WHAT THE TASK ASKS: Nothing but the lines holding the string "battlefield" should appear in the answer. Copy them from the entries.

Plain-text document sources
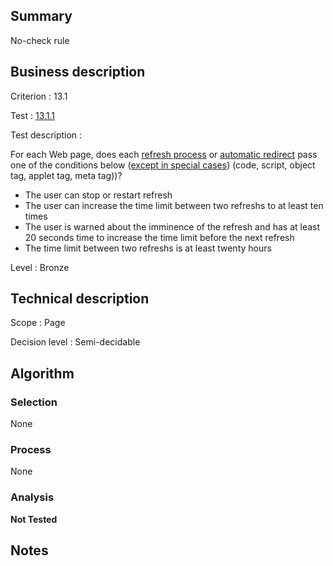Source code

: ## Summary

No-check rule

## Business description

Criterion : 13.1

Test : [13.1.1](http://www.accessiweb.org/index.php/accessiweb-22-english-version.html#test-13-1-1)

Test description :

For each Web page, does each [refresh process](http://www.accessiweb.org/index.php/glossary-76.html#mProcedeRafraichissement) or [automatic redirect](http://www.accessiweb.org/index.php/glossary-76.html#mRedirectAuto) pass one of the conditions below ([except in special cases](http://www.accessiweb.org/index.php/glossary-76.html#cpCrit13-1)) (code, script, object tag, applet tag, meta tag))? 

 * The user can stop or restart refresh
 * The user can increase the time limit between two refreshs to at least ten times
 * The user is warned about the imminence of the refresh and has at least 20 seconds time to increase the time limit before the next refresh
 * The time limit between two refreshs is at least twenty hours
 
Level : Bronze 

## Technical description

Scope : Page

Decision level : Semi-decidable

## Algorithm

### Selection

None

### Process

None

### Analysis

**Not Tested**

## Notes

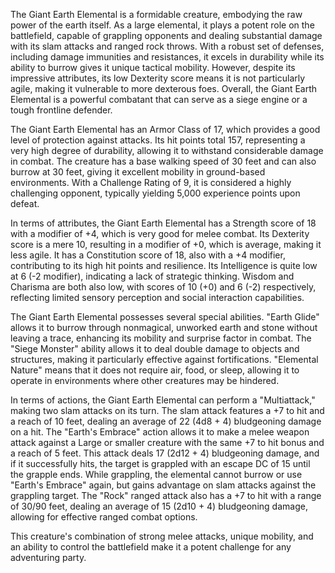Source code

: The Giant Earth Elemental is a formidable creature, embodying the raw power of the earth itself. As a large elemental, it plays a potent role on the battlefield, capable of grappling opponents and dealing substantial damage with its slam attacks and ranged rock throws. With a robust set of defenses, including damage immunities and resistances, it excels in durability while its ability to burrow gives it unique tactical mobility. However, despite its impressive attributes, its low Dexterity score means it is not particularly agile, making it vulnerable to more dexterous foes. Overall, the Giant Earth Elemental is a powerful combatant that can serve as a siege engine or a tough frontline defender.

The Giant Earth Elemental has an Armor Class of 17, which provides a good level of protection against attacks. Its hit points total 157, representing a very high degree of durability, allowing it to withstand considerable damage in combat. The creature has a base walking speed of 30 feet and can also burrow at 30 feet, giving it excellent mobility in ground-based environments. With a Challenge Rating of 9, it is considered a highly challenging opponent, typically yielding 5,000 experience points upon defeat.

In terms of attributes, the Giant Earth Elemental has a Strength score of 18 with a modifier of +4, which is very good for melee combat. Its Dexterity score is a mere 10, resulting in a modifier of +0, which is average, making it less agile. It has a Constitution score of 18, also with a +4 modifier, contributing to its high hit points and resilience. Its Intelligence is quite low at 6 (-2 modifier), indicating a lack of strategic thinking. Wisdom and Charisma are both also low, with scores of 10 (+0) and 6 (-2) respectively, reflecting limited sensory perception and social interaction capabilities. 

The Giant Earth Elemental possesses several special abilities. "Earth Glide" allows it to burrow through nonmagical, unworked earth and stone without leaving a trace, enhancing its mobility and surprise factor in combat. The "Siege Monster" ability allows it to deal double damage to objects and structures, making it particularly effective against fortifications. "Elemental Nature" means that it does not require air, food, or sleep, allowing it to operate in environments where other creatures may be hindered.

In terms of actions, the Giant Earth Elemental can perform a "Multiattack," making two slam attacks on its turn. The slam attack features a +7 to hit and a reach of 10 feet, dealing an average of 22 (4d8 + 4) bludgeoning damage on a hit. The "Earth's Embrace" action allows it to make a melee weapon attack against a Large or smaller creature with the same +7 to hit bonus and a reach of 5 feet. This attack deals 17 (2d12 + 4) bludgeoning damage, and if it successfully hits, the target is grappled with an escape DC of 15 until the grapple ends. While grappling, the elemental cannot burrow or use "Earth's Embrace" again, but gains advantage on slam attacks against the grappling target. The "Rock" ranged attack also has a +7 to hit with a range of 30/90 feet, dealing an average of 15 (2d10 + 4) bludgeoning damage, allowing for effective ranged combat options.

This creature's combination of strong melee attacks, unique mobility, and an ability to control the battlefield make it a potent challenge for any adventuring party.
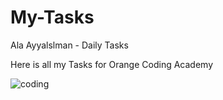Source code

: # My-Tasks

Ala Ayyalslman - Daily Tasks

Here is all my Tasks for Orange Coding Academy 

![coding](https://i.pinimg.com/originals/6c/90/28/6c90288d7e10d46d18895f17f420a92c.gif)
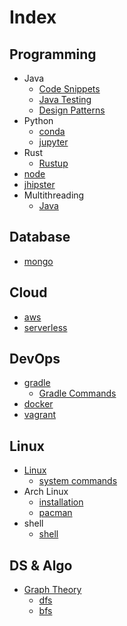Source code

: # Index

## Programming
- Java
  - [Code Snippets][java-code-snippets]
  - [Java Testing][java-testing]
  - [Design Patterns][java-design-patterns]
- Python
  - [conda][conda]
  - [jupyter][jupyter]
- Rust
  - [Rustup][rustup]
- [node][node]
- [jhipster][jhipster]
- Multithreading
  - [Java][java-multithreading]


## Database
- [mongo][mongo]


## Cloud
- [aws][aws]
- [serverless][serverless]


## DevOps
- [gradle][gradle]
  - [Gradle Commands][gradle-commands]
- [docker][docker]
- [vagrant][vagrant]


## Linux
- [Linux][linux]
  - [system commands][linux-system-commands]
- Arch Linux
  - [installation][arch-linux-installation]
  - [pacman][pacman]
- shell
  - [shell][linux-shell]


## DS & Algo
- [Graph Theory][graph-theory]
  - [dfs][dfs]
  - [bfs][bfs]


[home]: /

[java-code-snippets]: /guides/programming/java/java-code-snippets.md
[java-testing]: https://github.com/lpatra/dev-guide/wiki/java-testing
[java-design-patterns]: https://github.com/lpatra/dev-guide/wiki/java-design-patterns


[conda]: https://github.com/lpatra/dev-guide/wiki/conda
[jupyter]: https://github.com/lpatra/dev-guide/wiki/jupyter

[rustup]: https://github.com/lpatra/dev-guide/wiki/rustup

[node]: https://github.com/lpatra/dev-guide/wiki/node
[jhipster]: https://github.com/lpatra/dev-guide/wiki/jhipster
[java-multithreading]: https://github.com/lpatra/dev-guide/wiki/java-multithreading

[gradle-commands]: https://github.com/lpatra/dev-guide/wiki/gradle-commands

[mongo]: https://github.com/lpatra/dev-guide/wiki/mongo

[aws]: https://github.com/lpatra/dev-guide/wiki/aws
[serverless]: https://github.com/lpatra/dev-guide/wiki/serverless

[gradle]: https://github.com/lpatra/dev-guide/wiki/gradle
[docker]: https://github.com/lpatra/dev-guide/wiki/docker
[vagrant]: https://github.com/lpatra/dev-guide/wiki/vagrant

[linux]: https://github.com/lpatra/dev-guide/wiki/linux
[linux-system-commands]: https://github.com/lpatra/dev-guide/wiki/linux-system-commands
[arch-linux-installation]: https://github.com/lpatra/dev-guide/wiki/arch-linux-installation
[pacman]: https://github.com/lpatra/dev-guide/wiki/pacman
[linux-shell]: https://github.com/lpatra/dev-guide/wiki/linux-shell

[graph-theory]: https://github.com/lpatra/dev-guide/wiki/graph-theory
[dfs]: https://github.com/lpatra/dev-guide/wiki/dfs
[bfs]: https://github.com/lpatra/dev-guide/wiki/bfs
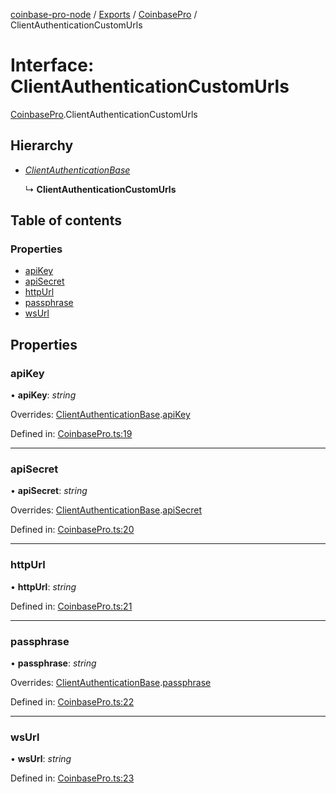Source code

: [coinbase-pro-node](../README.md) / [Exports](../modules.md) / [CoinbasePro](../modules/coinbasepro.md) / ClientAuthenticationCustomUrls

# Interface: ClientAuthenticationCustomUrls

[CoinbasePro](../modules/coinbasepro.md).ClientAuthenticationCustomUrls

## Hierarchy

- [_ClientAuthenticationBase_](coinbasepro.clientauthenticationbase.md)

  ↳ **ClientAuthenticationCustomUrls**

## Table of contents

### Properties

- [apiKey](coinbasepro.clientauthenticationcustomurls.md#apikey)
- [apiSecret](coinbasepro.clientauthenticationcustomurls.md#apisecret)
- [httpUrl](coinbasepro.clientauthenticationcustomurls.md#httpurl)
- [passphrase](coinbasepro.clientauthenticationcustomurls.md#passphrase)
- [wsUrl](coinbasepro.clientauthenticationcustomurls.md#wsurl)

## Properties

### apiKey

• **apiKey**: _string_

Overrides: [ClientAuthenticationBase](coinbasepro.clientauthenticationbase.md).[apiKey](coinbasepro.clientauthenticationbase.md#apikey)

Defined in: [CoinbasePro.ts:19](https://github.com/bennycode/coinbase-pro-node/blob/bf1bcdd/src/CoinbasePro.ts#L19)

---

### apiSecret

• **apiSecret**: _string_

Overrides: [ClientAuthenticationBase](coinbasepro.clientauthenticationbase.md).[apiSecret](coinbasepro.clientauthenticationbase.md#apisecret)

Defined in: [CoinbasePro.ts:20](https://github.com/bennycode/coinbase-pro-node/blob/bf1bcdd/src/CoinbasePro.ts#L20)

---

### httpUrl

• **httpUrl**: _string_

Defined in: [CoinbasePro.ts:21](https://github.com/bennycode/coinbase-pro-node/blob/bf1bcdd/src/CoinbasePro.ts#L21)

---

### passphrase

• **passphrase**: _string_

Overrides: [ClientAuthenticationBase](coinbasepro.clientauthenticationbase.md).[passphrase](coinbasepro.clientauthenticationbase.md#passphrase)

Defined in: [CoinbasePro.ts:22](https://github.com/bennycode/coinbase-pro-node/blob/bf1bcdd/src/CoinbasePro.ts#L22)

---

### wsUrl

• **wsUrl**: _string_

Defined in: [CoinbasePro.ts:23](https://github.com/bennycode/coinbase-pro-node/blob/bf1bcdd/src/CoinbasePro.ts#L23)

OUTPUT OF THE EXERCISE:
: The Giant Earth Elemental is a formidable creature, embodying the raw power of the earth itself. As a large elemental, it plays a potent role on the battlefield, capable of grappling opponents and dealing substantial damage with its slam attacks and ranged rock throws. With a robust set of defenses, including damage immunities and resistances, it excels in durability while its ability to burrow gives it unique tactical mobility. However, despite its impressive attributes, its low Dexterity score means it is not particularly agile, making it vulnerable to more dexterous foes. Overall, the Giant Earth Elemental is a powerful combatant that can serve as a siege engine or a tough frontline defender.
This creature's combination of strong melee attacks, unique mobility, and an ability to control the battlefield make it a potent challenge for any adventuring party.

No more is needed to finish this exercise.